Task inputs>
"""

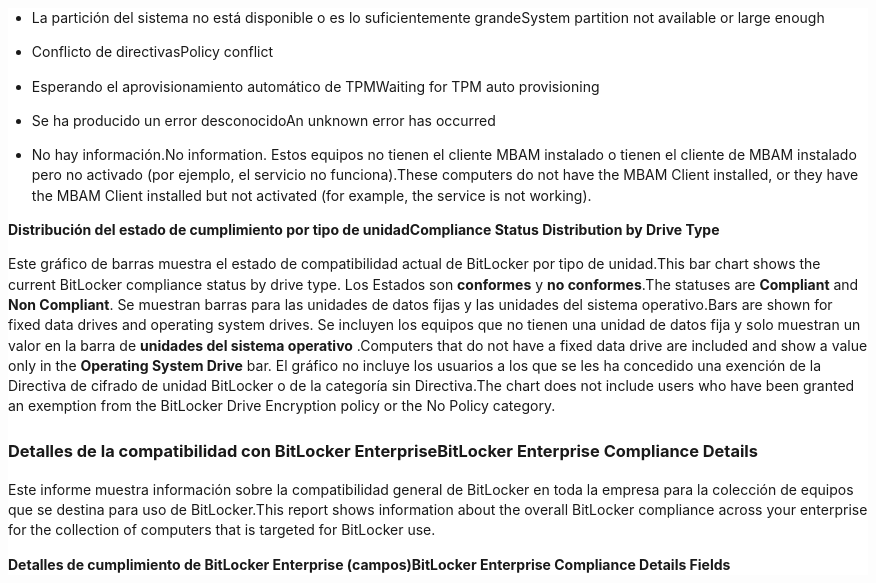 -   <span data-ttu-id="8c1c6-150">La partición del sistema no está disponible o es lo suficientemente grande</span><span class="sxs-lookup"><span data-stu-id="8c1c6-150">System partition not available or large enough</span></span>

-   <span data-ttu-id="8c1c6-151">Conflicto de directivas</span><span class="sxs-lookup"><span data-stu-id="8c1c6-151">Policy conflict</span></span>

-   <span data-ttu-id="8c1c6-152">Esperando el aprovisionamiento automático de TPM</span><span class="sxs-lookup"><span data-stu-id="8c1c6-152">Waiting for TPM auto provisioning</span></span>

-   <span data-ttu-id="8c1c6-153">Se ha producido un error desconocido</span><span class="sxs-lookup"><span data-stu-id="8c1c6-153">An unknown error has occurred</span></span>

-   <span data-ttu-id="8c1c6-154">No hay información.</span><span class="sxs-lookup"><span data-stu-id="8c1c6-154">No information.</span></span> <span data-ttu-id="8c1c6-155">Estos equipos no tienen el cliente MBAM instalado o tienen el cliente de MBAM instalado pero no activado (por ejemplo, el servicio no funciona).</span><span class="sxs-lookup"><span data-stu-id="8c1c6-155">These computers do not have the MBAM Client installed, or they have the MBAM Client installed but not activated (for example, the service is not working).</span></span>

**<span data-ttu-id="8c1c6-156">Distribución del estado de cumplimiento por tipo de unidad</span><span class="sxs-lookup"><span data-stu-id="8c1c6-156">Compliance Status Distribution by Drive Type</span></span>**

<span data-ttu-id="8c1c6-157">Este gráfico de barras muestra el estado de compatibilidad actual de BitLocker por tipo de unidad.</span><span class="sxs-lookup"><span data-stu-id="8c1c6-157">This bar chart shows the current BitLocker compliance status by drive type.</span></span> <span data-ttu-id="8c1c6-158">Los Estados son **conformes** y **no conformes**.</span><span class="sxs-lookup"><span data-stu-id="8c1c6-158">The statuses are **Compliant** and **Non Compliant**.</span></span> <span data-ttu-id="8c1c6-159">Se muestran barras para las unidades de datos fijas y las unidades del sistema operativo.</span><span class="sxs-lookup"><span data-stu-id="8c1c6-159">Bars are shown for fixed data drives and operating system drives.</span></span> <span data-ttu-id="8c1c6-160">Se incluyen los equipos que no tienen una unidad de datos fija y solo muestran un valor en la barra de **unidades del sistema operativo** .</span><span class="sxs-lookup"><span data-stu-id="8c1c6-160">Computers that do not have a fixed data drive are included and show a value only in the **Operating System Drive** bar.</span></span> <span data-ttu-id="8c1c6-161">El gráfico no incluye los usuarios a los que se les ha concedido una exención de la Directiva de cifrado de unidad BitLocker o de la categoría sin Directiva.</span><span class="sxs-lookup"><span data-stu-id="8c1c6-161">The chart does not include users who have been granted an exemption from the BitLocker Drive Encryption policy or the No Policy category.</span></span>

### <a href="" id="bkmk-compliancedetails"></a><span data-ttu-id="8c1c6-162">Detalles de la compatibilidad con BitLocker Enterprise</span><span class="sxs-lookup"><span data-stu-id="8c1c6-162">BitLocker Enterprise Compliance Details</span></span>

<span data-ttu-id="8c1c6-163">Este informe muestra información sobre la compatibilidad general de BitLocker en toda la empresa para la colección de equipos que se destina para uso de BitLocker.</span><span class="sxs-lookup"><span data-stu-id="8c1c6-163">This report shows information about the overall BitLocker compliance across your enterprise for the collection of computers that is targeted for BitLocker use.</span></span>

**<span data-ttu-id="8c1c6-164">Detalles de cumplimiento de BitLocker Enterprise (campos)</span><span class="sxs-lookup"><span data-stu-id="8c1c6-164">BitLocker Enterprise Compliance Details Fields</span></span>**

"""

Task goal>
From the first line through the line with "error has occurred</span></span>", output those lines of the entries above exactly, and nothing else, with the pictures left out.

Exercise result>
 -   <span data-ttu-id="8c1c6-150">La partición del sistema no está disponible o es lo suficientemente grande</span><span class="sxs-lookup"><span data-stu-id="8c1c6-150">System partition not available or large enough</span></span>

-   <span data-ttu-id="8c1c6-151">Conflicto de directivas</span><span class="sxs-lookup"><span data-stu-id="8c1c6-151">Policy conflict</span></span>

-   <span data-ttu-id="8c1c6-152">Esperando el aprovisionamiento automático de TPM</span><span class="sxs-lookup"><span data-stu-id="8c1c6-152">Waiting for TPM auto provisioning</span></span>

-   <span data-ttu-id="8c1c6-153">Se ha producido un error desconocido</span><span class="sxs-lookup"><span data-stu-id="8c1c6-153">An unknown error has occurred</span></span>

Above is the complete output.